No worries on the book, its good to be as clear as possible. I personally would safely say that your corn syrup is not the problem at all. Also, I haven't used beet sugar for confections, so I cant weigh in on that, I only use granulated cane. You can probably cut back on the corn syrup if you want, less corn syrup or glucose means your candy will crystallize faster, so if your casting pieces into a mold, it will lose that clarity sooner, and it will be maybe a bit more gritty depending on how long you store it for, just experiment. All in all, I would say boil to a higher temp, don't stir, drop in your color (bubbles stir for you), add your extract immediately after you turn off the flame (to evaporate as much water as possible) and look into candy oils, they wont contain water, you'll get a stronger flavor.


----------



## Patch (Dec 27, 2018)

Thank you very much for the detailed reply. Regarding the extracts, I've been making them myself, partly for the fun of it, partly so I know what's going into them, and partly so I can get less commonly available flavors. (I have a batch of blackberry in the works right now.) I had assumed the alcohol would boil out quickly but hadn't considered the significant water content in the vodka. If I want to continue making my own extracts would it be better to use pure grain alcohol rather than vodka? I can get mass quantities of decent vodka at a reasonable price. Not so sure about Everclear. 

As to the level of flame, on the first couple batches I noticed the temperature rose fairly steadily to about 280F and then shot up rather quickly. Once above 300F it seemed to be jumping up and down quite a lot. Probably one of the negative aspects of using a digital thermometer. I started turning the flame down at 280F so I could creep up on the final temp in a bit more controlled fashion. It would seem I need a bit more courage with the heat, keeping it high right to the very end. I'm glad to hear you take it to 315F. Everything I've read says to remove from heat at 300F, but the time I did that it was tacky so I changed to 310F. Perhaps I'll push on to 315F with the next batch. 

Thanks for the tip on adding the corn syrup after the sugar has started to boil. I've not seen that mentioned in any of the things I've read online about candy making. 

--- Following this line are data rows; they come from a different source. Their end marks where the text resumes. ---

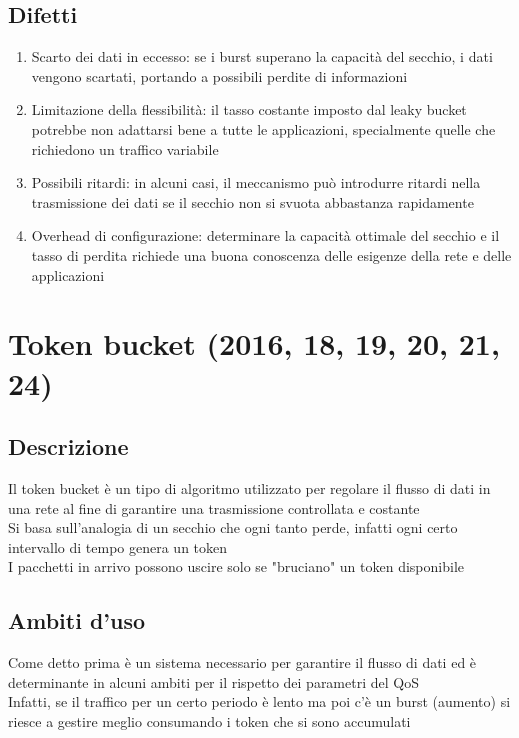 \documentclass[10pt,oneside,a4paper]{article}
\begin{document}
\subsection{Difetti}
\begin{enumerate}
    \item Scarto dei dati in eccesso: se i burst superano la capacità del secchio, i dati vengono scartati, portando a possibili perdite di informazioni
    \item Limitazione della flessibilità: il tasso costante imposto dal leaky bucket potrebbe non adattarsi bene a tutte le applicazioni, specialmente quelle che richiedono un traffico variabile
    \item Possibili ritardi: in alcuni casi, il meccanismo può introdurre ritardi nella trasmissione dei dati se il secchio non si svuota abbastanza rapidamente
    \item Overhead di configurazione: determinare la capacità ottimale del secchio e il tasso di perdita richiede una buona conoscenza delle esigenze della rete e delle applicazioni
\end{enumerate}
\section{Token bucket (2016, 18, 19, 20, 21, 24)}
\subsection{Descrizione}
Il token bucket è un tipo di algoritmo utilizzato per regolare il flusso di dati in una rete al fine di garantire una trasmissione controllata e costante\\
Si basa sull'analogia di un secchio che ogni tanto perde, infatti ogni certo intervallo di tempo genera un token\\
I pacchetti in arrivo possono uscire solo se "bruciano" un token disponibile
\subsection{Ambiti d'uso}
Come detto prima è un sistema necessario per garantire il flusso di dati ed è determinante in alcuni ambiti per il rispetto dei parametri del QoS\\
Infatti, se il traffico per un certo periodo è lento ma poi c'è un burst (aumento) si riesce a gestire meglio consumando i token che si sono accumulati
\end{document}
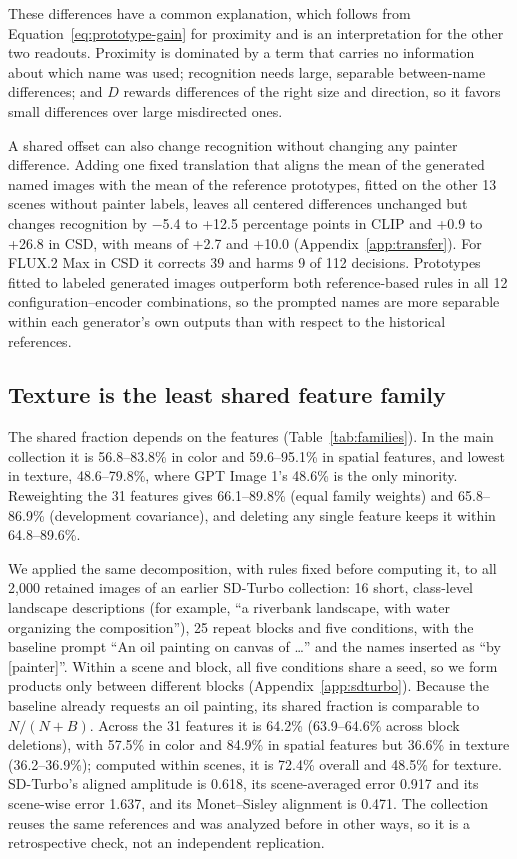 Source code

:\documentclass[10pt]{article}
\begin{document}
These differences have a common explanation, which follows from Equation~\ref{eq:prototype-gain}
for proximity and is an interpretation for the other two readouts. Proximity is dominated by a
term that carries no information about which name was used; recognition needs large,
separable between-name differences; and $D$ rewards differences of the right size and
direction, so it favors small differences over large misdirected ones.

A shared offset can also change recognition without changing any painter difference. Adding
one fixed translation that aligns the mean of the generated named images with the mean of the
reference prototypes, fitted on the other 13 scenes without painter labels, leaves all centered
differences unchanged but changes recognition by $-$5.4 to +12.5 percentage points in CLIP and
+0.9 to +26.8 in CSD, with means of +2.7 and +10.0 (Appendix~\ref{app:transfer}). For FLUX.2
Max in CSD it corrects 39 and harms 9 of 112 decisions. Prototypes fitted to labeled generated
images outperform both reference-based rules in all 12 configuration--encoder combinations,
so the prompted names are more separable within each generator's own outputs than with respect
to the historical references.

\subsection{Texture is the least shared feature family}\label{sec:families}



The shared fraction depends on the features (Table~\ref{tab:families}). In the main
collection it is 56.8--83.8\% in color and 59.6--95.1\% in spatial features, and lowest in
texture, 48.6--79.8\%, where GPT Image 1's 48.6\% is the only minority. Reweighting the 31
features gives 66.1--89.8\% (equal family weights) and 65.8--86.9\% (development covariance),
and deleting any single feature keeps it within 64.8--89.6\%.

We applied the same decomposition, with rules fixed before computing it, to all 2,000 retained
images of an earlier SD-Turbo collection: 16 short, class-level landscape descriptions (for
example, ``a riverbank landscape, with water organizing the composition''), 25 repeat blocks
and five conditions, with the baseline prompt ``An oil painting on canvas of \ldots'' and the
names inserted as ``by [painter]''. Within a scene and block, all five conditions share a
seed, so we form products only between different blocks (Appendix~\ref{app:sdturbo}). Because
the baseline already requests an oil painting, its shared fraction is comparable to
$N/(N+B)$. Across the 31 features it is 64.2\% (63.9--64.6\% across block deletions), with
57.5\% in color and 84.9\% in spatial features but 36.6\% in texture (36.2--36.9\%); computed
within scenes, it is 72.4\% overall and 48.5\% for texture. SD-Turbo's aligned amplitude is
0.618, its scene-averaged error 0.917 and its scene-wise error 1.637, and its Monet--Sisley
alignment is 0.471. The collection reuses the same references and was analyzed before in
other ways, so it is a retrospective check, not an independent replication.
\end{document}
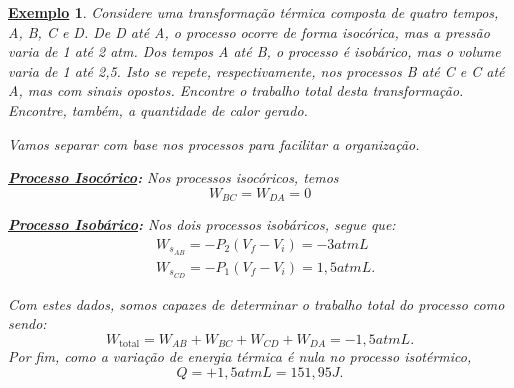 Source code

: \documentclass{article}
\newtheorem{example}{\underline{Exemplo}}
\begin{document}
\begin{example}
  Considere uma transformação térmica composta de quatro tempos, A, B, C e D. De D até A, o processo ocorre
  de forma isocórica, mas a pressão varia de 1 até 2 atm. Dos tempos A até B, o processo é isobárico, mas o volume varia
  de 1 até 2,5. Isto se repete, respectivamente, nos processos B até C e C até A, mas com sinais opostos. Encontre o trabalho total 
  desta transformação. Encontre, também, a quantidade de calor gerado.

  Vamos separar com base nos processos para facilitar a organização.

  \textbf{\underline{Processo Isocórico}:}
  Nos processos isocóricos, temos 
  \[
    W_{BC} = W_{DA} = 0
  \]

  \textbf{\underline{Processo Isobárico}:}
  Nos dois processos isobáricos, segue que:
  \begin{align*}
  &W_{s_{AB}} = -P_{2}(V_{f}-V_{i}) = -3atmL\\
  &W_{s_{CD}} = -P_{1}(V_{f}-V_{i}) = 1,5atmL.
  \end{align*}

  Com estes dados, somos capazes de determinar o trabalho total do processo como sendo:
  \[
    W_{\text{total}} = W_{AB} + W_{BC} + W_{CD} + W_{DA} = -1,5atmL.
  \]
  Por fim, como a variação de energia térmica é nula no processo isotérmico,
  \[
    Q = +1,5atmL = 151,95J.
  \]
\end{example}
\end{document}

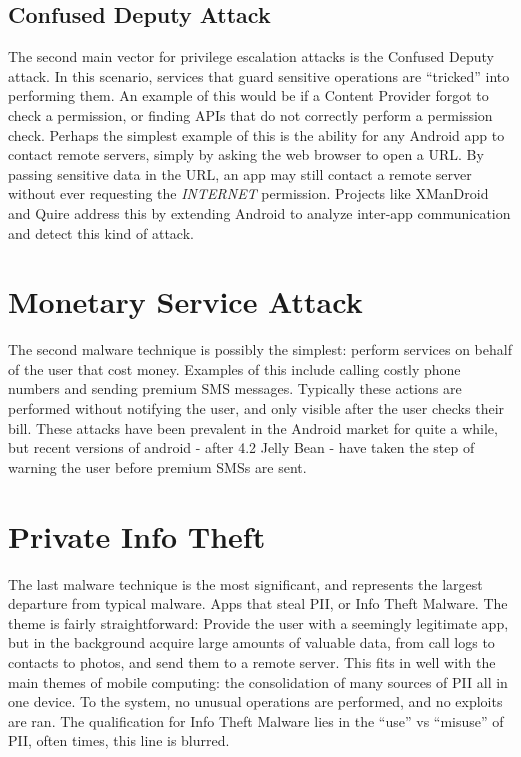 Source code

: \subsection{Confused Deputy Attack}
The second main vector for privilege escalation attacks is the Confused Deputy attack\citep{hardy1988confused}. In this scenario, services that guard sensitive operations are ``tricked'' into performing them. An example of this would be if a Content Provider forgot to check a permission, or finding APIs that do not correctly perform a permission check. Perhaps the simplest example of this is the ability for any Android app to contact remote servers, simply by asking the web browser to open a URL. By passing sensitive data in the URL, an app may still contact a remote server without ever requesting the \textit{INTERNET} permission. Projects like XManDroid\citep{bugiel2011xmandroid} and Quire\citep{dietz2011quire} address this by extending Android to analyze inter-app communication and detect this kind of attack. %

\section{Monetary Service Attack}
The second malware technique is possibly the simplest: perform services on behalf of the user that cost money. Examples of this include calling costly phone numbers and sending premium SMS messages. Typically these actions are performed without notifying the user, and only visible after the user checks their bill. These attacks have been prevalent in the Android market for quite a while, but recent versions of android - after 4.2 Jelly Bean - have taken the step of warning the user before premium SMSs are sent. %


\section{Private Info Theft}
The last malware technique is the most significant, and represents the largest departure from typical malware. Apps that steal PII, or Info Theft Malware. The theme is fairly straightforward: Provide the user with a seemingly legitimate app, but in the background acquire large amounts of valuable data, from call logs to contacts to photos, and send them to a remote server. This fits in well with the main themes of mobile computing: the consolidation of many sources of PII all in one device. 
To the system, no unusual operations are performed, and no exploits are ran. The qualification for Info Theft Malware lies in the ``use'' vs ``misuse'' of PII, often times, this line is blurred.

Regarding the origin of the sugar, to me it just looks like sugar. Beet vs cane would have never occurred to me if I hadn't come across a mention of a strong preference for cane. I only know it's beet sugar because I went the extra step and looked up the manufacturer online and found they're a co-op of sugar beet farmers in Minnesota. The bags are just labeled as granulated sugar. Perhaps an expert could tell a difference. I certainly couldn't. 

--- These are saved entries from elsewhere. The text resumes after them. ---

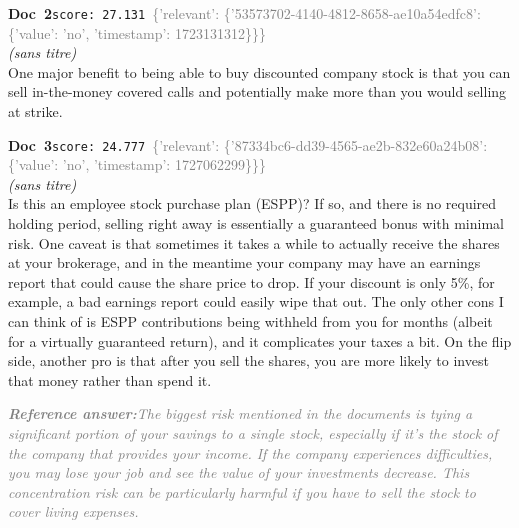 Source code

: \documentclass[a4paper,11pt]{article}
\begin{document}
\begin{docenv}
{\footnotesize\textcolor{doccolor}{\textbf{Doc~2}}}\hfill{\tiny\texttt{score:~27.131}}\ {\tiny\textcolor{gray}{\{'relevant': \{'53573702-4140-4812-8658-ae10a54edfc8': \{'value': 'no', 'timestamp': 1723131312\}\}\}}}\\[3pt]
{\small\textit{(sans titre)}}\\[2pt]
\vspace{2pt}
{\footnotesize 
One major benefit to being able to buy discounted company stock is that you can sell in-the-money covered calls and potentially make more than you would selling at strike.}
\end{docenv}
\begin{docenv}
{\footnotesize\textcolor{doccolor}{\textbf{Doc~3}}}\hfill{\tiny\texttt{score:~24.777}}\ {\tiny\textcolor{gray}{\{'relevant': \{'87334bc6-dd39-4565-ae2b-832e60a24b08': \{'value': 'no', 'timestamp': 1727062299\}\}\}}}\\[3pt]
{\small\textit{(sans titre)}}\\[2pt]
\vspace{2pt}
{\footnotesize 
Is this an employee stock purchase plan (ESPP)? If so, and there is no required holding period, selling right away is essentially a guaranteed bonus with minimal risk. One caveat is that sometimes it takes a while to actually receive the shares at your brokerage, and in the meantime your company may have an earnings report that could cause the share price to drop. If your discount is only 5\%, for example, a bad earnings report could easily wipe that out. The only other cons I can think of is ESPP contributions being withheld from you for months (albeit for a virtually guaranteed return), and it complicates your taxes a bit. On the flip side, another pro is that after you sell the shares, you are more likely to invest that money rather than spend it.}
\end{docenv}
\begin{refanswerenv}
{\footnotesize\textit{\textcolor{gray}{\textbf{Reference answer:}\enspace The biggest risk mentioned in the documents is tying a significant portion of your savings to a single stock, especially if it's the stock of the company that provides your income. If the company experiences difficulties, you may lose your job and see the value of your investments decrease. This concentration risk can be particularly harmful if you have to sell the stock to cover living expenses.}}}
\end{refanswerenv}
\vspace{0.5em}
\end{document}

So my plan for next time is to use med-high flame the whole way, add corn syrup after the boiling has started, take the temp to 315F, and add the extract as soon as I turn off the flame. Thanks again for taking the time on this. I learned a lot.


----------



## azenjoys (Jun 28, 2017)

When I make caramels flavored with liquor, liqueur, or housemade extract, I cook out the alcohol and evaporate most of the liquid ahead of time. To do this, I make a 173F water bath using my immersion circulator, float a thin/shallow stainless steel bowl in the bath, and then put my flavoring in the bowl. This gently cooks the alcohol off, and, depending how long you leave it going, evaporates off a lot of the water as well. I use this method instead of cooking the flavoring on the stove because it seems to more reliably preserve nuances in the flavoring, especially higher toned/fresher flavors.


----------



## Patch (Dec 27, 2018)

azenjoys said:


> This gently cooks the alcohol off, and, depending how long you leave it going, evaporates off a lot of the water as well. I use this method instead of cooking the flavoring on the stove because it seems to more reliably preserve nuances in the flavoring, especially higher toned/fresher flavors.

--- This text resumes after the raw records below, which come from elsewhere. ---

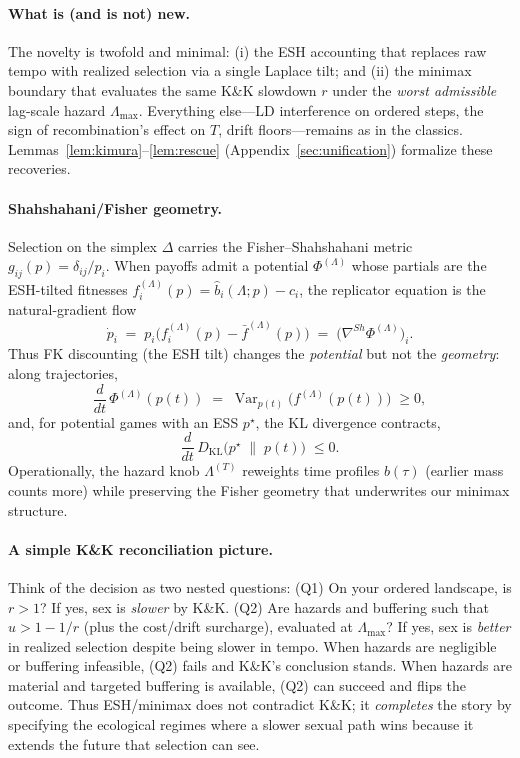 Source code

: \documentclass[11pt]{article}
\theoremstyle{upright}
\newcommand{\horizon}{\Lambda}
\newcommand{\Lmax}{\horizon^{(T)}_{\max}}
\renewcommand{\Lmax}{\Lambda_{\max}}
\begin{document}
\paragraph{What is (and is not) new.}
The novelty is twofold and minimal: (i) the ESH accounting that replaces raw tempo with realized selection via a single Laplace tilt; and (ii) the minimax boundary that evaluates the same K\&K slowdown $r$ under the \emph{worst admissible} lag-scale hazard $\Lmax$. Everything else—LD interference on ordered steps, the sign of recombination’s effect on $T$, drift floors—remains as in the classics. Lemmas~\ref{lem:kimura}–\ref{lem:rescue} (Appendix~\ref{sec:unification}) formalize these recoveries.

\paragraph{Shahshahani/Fisher geometry.}
Selection on the simplex \(\Delta\) carries the Fisher--Shahshahani metric \(g_{ij}(p)=\delta_{ij}/p_i\).
When payoffs admit a potential \(\Phi^{(\Lambda)}\) whose partials are the ESH-tilted fitnesses
\(f_i^{(\Lambda)}(p)=\widehat b_i(\Lambda;p)-c_i\), the replicator equation is the natural-gradient flow
\[
\dot p_i \;=\; p_i\big(f_i^{(\Lambda)}(p)-\bar f^{(\Lambda)}(p)\big)
\;=\; \big(\nabla^{\!Sh}\Phi^{(\Lambda)}\big)_i.
\]
Thus FK discounting (the ESH tilt) changes the \emph{potential} but not the \emph{geometry}:
along trajectories,
\[
\frac{d}{dt}\,\Phi^{(\Lambda)}(p(t)) \;=\; \operatorname{Var}_{p(t)}\!\big(f^{(\Lambda)}(p(t))\big)\;\ge 0,
\]
and, for potential games with an ESS \(p^\star\), the KL divergence contracts,
\[
\frac{d}{dt}\,D_{\mathrm{KL}}\!\big(p^\star\;\|\;p(t)\big)\;\le 0.
\]
Operationally, the hazard knob \(\Lambda^{(T)}\) reweights time profiles \(b(\tau)\) (earlier mass counts more)
while preserving the Fisher geometry that underwrites our minimax structure.

\paragraph{A simple K\&K reconciliation picture.}
Think of the decision as two nested questions: (Q1) On your ordered landscape, is $r>1$? If yes, sex is \emph{slower} by K\&K. (Q2) Are hazards and buffering such that $u>1-1/r$ (plus the cost/drift surcharge), evaluated at $\Lmax$? If yes, sex is \emph{better} in realized selection despite being slower in tempo. When hazards are negligible or buffering infeasible, (Q2) fails and K\&K’s conclusion stands. When hazards are material and targeted buffering is available, (Q2) can succeed and flips the outcome. Thus ESH/minimax does not contradict K\&K; it \emph{completes} the story by specifying the ecological regimes where a slower sexual path wins because it extends the future that selection can see.
\end{document}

Probably not insignificant either that this approach raises the temp of the extract to 173F. That's about 100F closer to boiling than it would be at room temp, meaning the residual heat in the candy syrup will have the capacity to boil off more of the water.

I had read opinions that leaving the extract to evaporate would take a lot of the flavors along with the evaporating alcohol, but this water batch advice is clearly experience and not just speculation. I don't have an immersion water bath but I can maybe give it a try with a pot at a slow simmer.


----------



## Patch (Dec 27, 2018)

I just finished making a batch of spearmint hard candy using the advice I got here. I made the spearmint extract using spearmint from my garden. It was my first try at spearmint extract and is a bit weaker than I'd like, requiring 2 Tbsp extract for 2 cups sugar plus 2/3 cup corn syrup. The last batch was a bit on the tacky side and readily softened in the mouth. It seemed a good test for my modified approach.

Combining the advice from minas6907 and azenjoys, I started by putting the extract in a stainless condiment cup and floating it in some water that was just off the boil. I didn't expect this to evaporate off much of the water but figured bringing the extract to 180F or so would help with the evaporation once it was added to the hot candy syrup. For the candy I began with just sugar and water, adding the corn syrup after the sugar had come to a full boil. I covered the pot for five minutes but still had obvious crystallized sugar around the edge. So, minas6907, you've convinced me on the pastry brush. I left the sugar on med-high the entire time. Coloring was added at 275F. As the temperature gets above 300F there tend to be spikes in the reading, going to 312F, then dropping back to 305F. I waited until it appeared to be steadily above 315F before turning off the flame. The extract was added immediately. I stirred gently to mix. When the bubbling subsided I poured the candy into molds. 

The molds are still cooling but from sampling what was stuck on the spoon I would say I'm not quite where I'd like to be with the hardness but it's much improved over the last batch. It's just ever so slightly sticky and yielding when it starts to dissolve in the mouth. About the only thing I can think to do is to get the extract closer to the boiling point before adding it to the candy syrup. Given the concentration of this batch of extract I may just have to live with the candy being a tiny bit sticky. Overall, this is a major improvement. Thanks again for the great advice.

When I make the next batch of spearmint extract this coming summer I'll pack a lot more spearmint in the jar and perhaps let it steep a while longer. I've also purchased some 190 proof grain alcohol to use with the extracts instead of 80 proof vodka. That should eliminate most of the water problem, though at the price of tripling my cost for making extracts.


----------